Politik fordert schärfere Abschiebepraxis
Die tödliche MesserAttacke eines Flüchtlings in Hamburg hat eine neuerliche Debatte über zu lasche Abschiebungen ausgelöst. Haben die Behörden der Hansestadt die Gefahr unterschätzt?
HAMBURG (dpa/kna) Nach der blutigen Messer-Attacke eines ausreisepflichtigen Asylbewerbers in Hamburg wird der Ruf nach einer schärferen Abschiebepraxis erneut lauter. Der 26-Jährige war den Landesbehörden als Islamist bekannt, wurde aber als nicht unmittelbar gefährlich eingestuft. CSU-Generalsekretär Andreas Scheuer sagte, der „verfahrenstechnische Teufelskreis“müsse beendet werden. „Wenn eine Radikalisierung bekannt ist, müssen solche Personen aus dem Verkehr gezogen und festgesetzt werden, bevor sie Taten begehen.“Der SPD-Innenexperte Burkhard Lischka erklärte: „Auch wenn die konkreten Umstände noch unklar sind, stellt sich die Frage, warum der Mann nicht in Abschiebehaft saß.“
Die Integrationsbeauftragte der Unionsfraktion im Bundestag, Cemile Giousouf (CDU), erhob in diesem Zusammenhang schwere Vorwürfe gegen Hamburgs Ersten Bürgermeister Olaf Scholz (SPD). Es sei nicht nachvollziehbar, „warum ein Radikalisierter, der sich im Ausreiseverfahren befindet und dessen Umfeld die Polizei warnt, nicht in Abschiebehaft genommen wurde“, sagte sie gestern.

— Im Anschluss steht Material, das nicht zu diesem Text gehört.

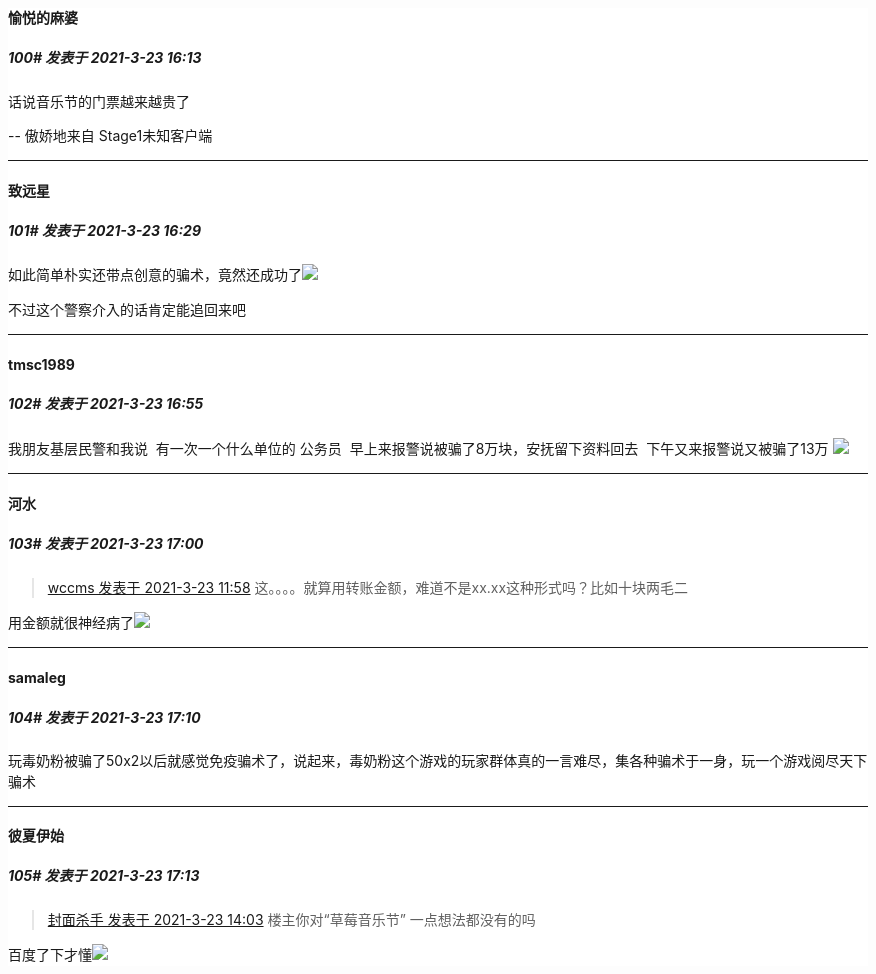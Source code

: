####  愉悦的麻婆  
##### 100#       发表于 2021-3-23 16:13


话说音乐节的门票越来越贵了

 -- 傲娇地来自 Stage1未知客户端


-----

####  致远星  
##### 101#       发表于 2021-3-23 16:29


如此简单朴实还带点创意的骗术，竟然还成功了<img src="https://static.saraba1st.com/image/smiley/face2017/097.png" referrerpolicy="no-referrer">

不过这个警察介入的话肯定能追回来吧


-----

####  tmsc1989  
##### 102#       发表于 2021-3-23 16:55


我朋友基层民警和我说  有一次一个什么单位的 公务员  早上来报警说被骗了8万块，安抚留下资料回去  下午又来报警说又被骗了13万 <img src="https://static.saraba1st.com/image/smiley/face2017/169.gif" referrerpolicy="no-referrer">


-----

####  河水  
##### 103#       发表于 2021-3-23 17:00


<blockquote><a href="httphttps://bbs.saraba1st.com/2b/forum.php?mod=redirect&amp;goto=findpost&amp;pid=50708277&amp;ptid=1994494" target="_blank">wccms 发表于 2021-3-23 11:58</a>
这。。。。就算用转账金额，难道不是xx.xx这种形式吗？比如十块两毛二</blockquote>
用金额就很神经病了<img src="https://static.saraba1st.com/image/smiley/face2017/001.png" referrerpolicy="no-referrer">


-----

####  samaleg  
##### 104#       发表于 2021-3-23 17:10


玩毒奶粉被骗了50x2以后就感觉免疫骗术了，说起来，毒奶粉这个游戏的玩家群体真的一言难尽，集各种骗术于一身，玩一个游戏阅尽天下骗术


-----

####  彼夏伊始  
##### 105#       发表于 2021-3-23 17:13


<blockquote><a href="httphttps://bbs.saraba1st.com/2b/forum.php?mod=redirect&amp;goto=findpost&amp;pid=50709534&amp;ptid=1994494" target="_blank">封面杀手 发表于 2021-3-23 14:03</a>
楼主你对“草莓音乐节” 一点想法都没有的吗</blockquote>
百度了下才懂<img src="https://static.saraba1st.com/image/smiley/face2017/068.png" referrerpolicy="no-referrer">
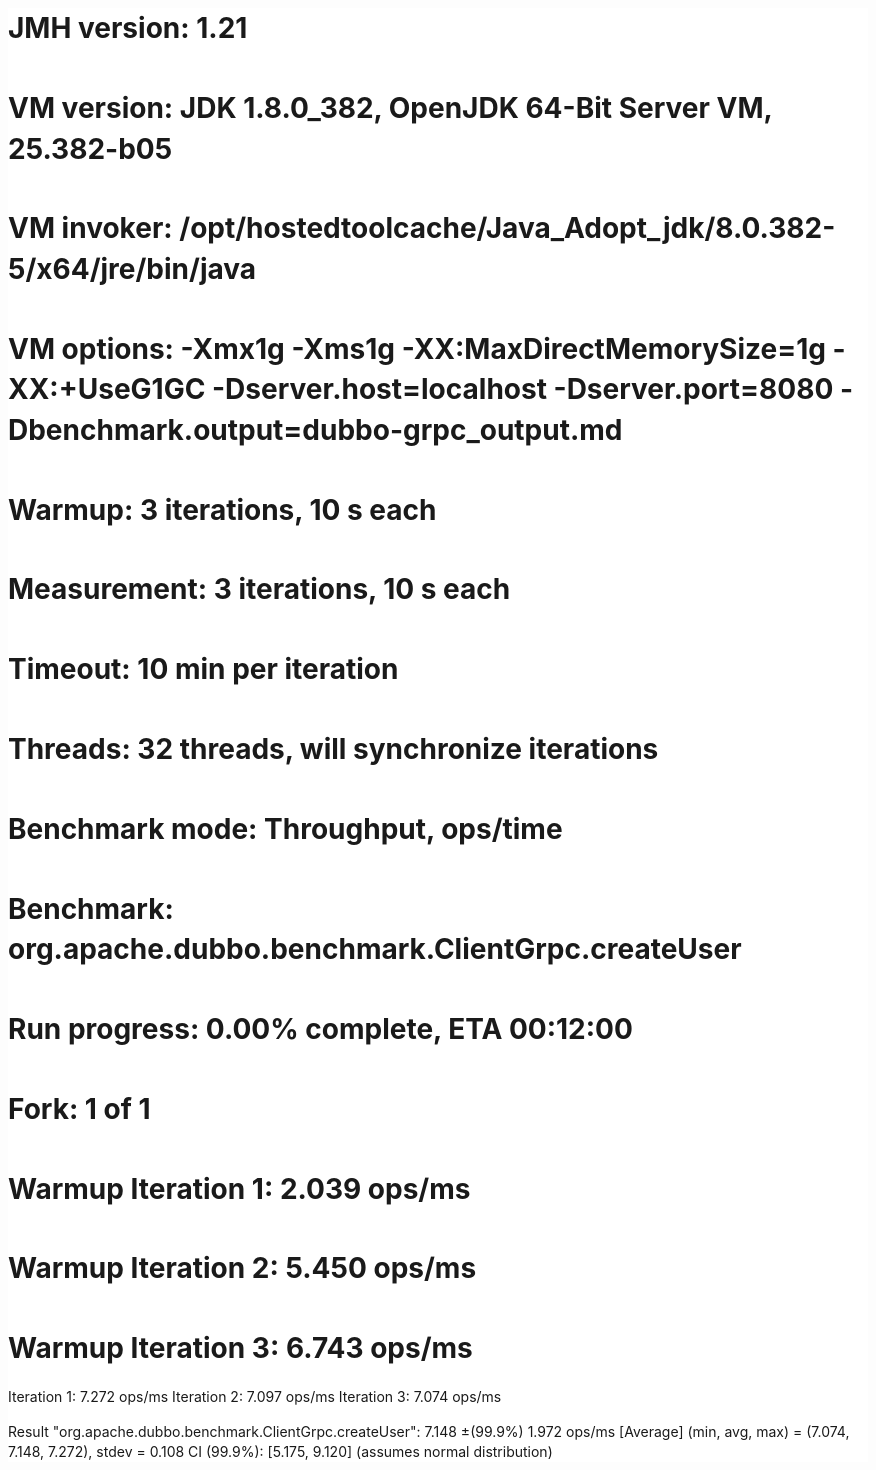 # JMH version: 1.21
# VM version: JDK 1.8.0_382, OpenJDK 64-Bit Server VM, 25.382-b05
# VM invoker: /opt/hostedtoolcache/Java_Adopt_jdk/8.0.382-5/x64/jre/bin/java
# VM options: -Xmx1g -Xms1g -XX:MaxDirectMemorySize=1g -XX:+UseG1GC -Dserver.host=localhost -Dserver.port=8080 -Dbenchmark.output=dubbo-grpc_output.md
# Warmup: 3 iterations, 10 s each
# Measurement: 3 iterations, 10 s each
# Timeout: 10 min per iteration
# Threads: 32 threads, will synchronize iterations
# Benchmark mode: Throughput, ops/time
# Benchmark: org.apache.dubbo.benchmark.ClientGrpc.createUser

# Run progress: 0.00% complete, ETA 00:12:00
# Fork: 1 of 1
# Warmup Iteration   1: 2.039 ops/ms
# Warmup Iteration   2: 5.450 ops/ms
# Warmup Iteration   3: 6.743 ops/ms
Iteration   1: 7.272 ops/ms
Iteration   2: 7.097 ops/ms
Iteration   3: 7.074 ops/ms


Result "org.apache.dubbo.benchmark.ClientGrpc.createUser":
  7.148 ±(99.9%) 1.972 ops/ms [Average]
  (min, avg, max) = (7.074, 7.148, 7.272), stdev = 0.108
  CI (99.9%): [5.175, 9.120] (assumes normal distribution)
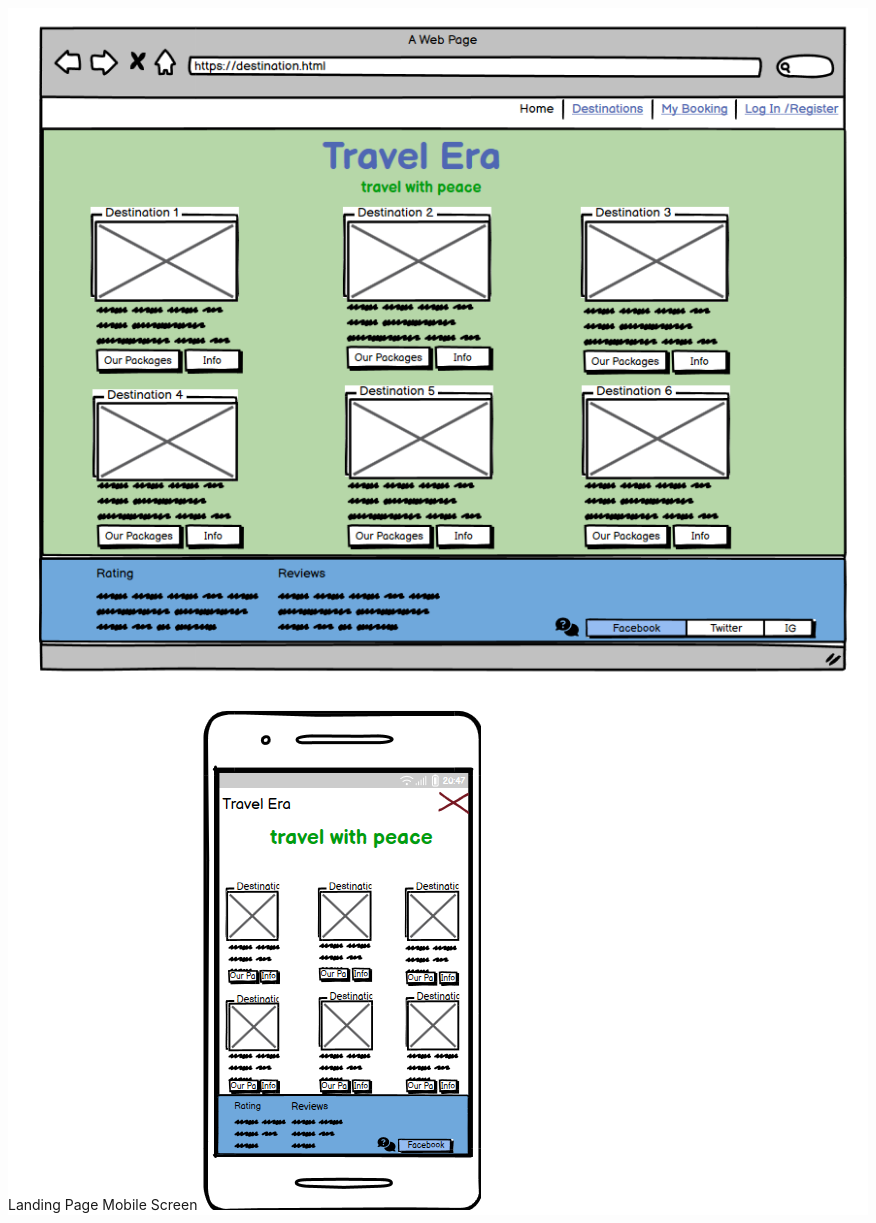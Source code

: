 ![Home Page](destinations/documentation/wireframes/destination_WF.png)

Landing Page Mobile Screen
![Home Page Mobile](destinations/documentation/wireframes/Landing_page_wf_mobile.png)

Der Palästinenser, der in den Vereinigten Arabischen Emiraten geboren wurde, hatte am Freitagnachmittag in einem Supermarkt im Hamburger Stadtteil Barmbek unvermittelt auf umstehende Menschen eingestochen. Dabei wurden ein 50-jähriger Mann getötet und sieben weitere Personen verletzt. Der Täter handelte möglicherweise spontan. Laut Polizei nahm er erst im Supermarkt ein Messer und riss es aus der Verpackung. Den Ermittlern zufolge gab es zunächst keine Hinweise auf Hintermänner oder ein Unterstützer-Netzwerk.
Der Palästinenser war 2015 als Flüchtling nach Deutschland gekommen. Zuvor war er in Norwegen, Schweden und Spanien. Er befand sich bereits im Ausreiseverfahren. Er hatte gegen seinen negativen Asylbescheid keine Rechtsmittel eingelegt und auch bei der Organisation von Passersatzpapieren mitgewirkt.
Erst Samstag ist in Deutschland ein Gesetz zur besseren Durchsetzung der Ausreisepflicht in Kraft getreten. Danach können Ausreisepflichtige, von denen eine erhebliche Gefahr für Leib und Leben oder die innere Sicherheit ausgeht, einfacher in Abschiebehaft genommen oder überwacht werden. Sogenannten Gefährdern kann eine elektronische Fußfessel angelegt werden. Zudem kann der Bewegungsspielraum dieser Ausreisepflichtigen eingeengt werden. Hamburgs Innensenator Andy Grote (SPD) sagte, es müsse geprüft werden, ob die Behörden allen Hinweisen auf eine mögliche Gefährlichkeit des Täters angemessen nachgegangen sind.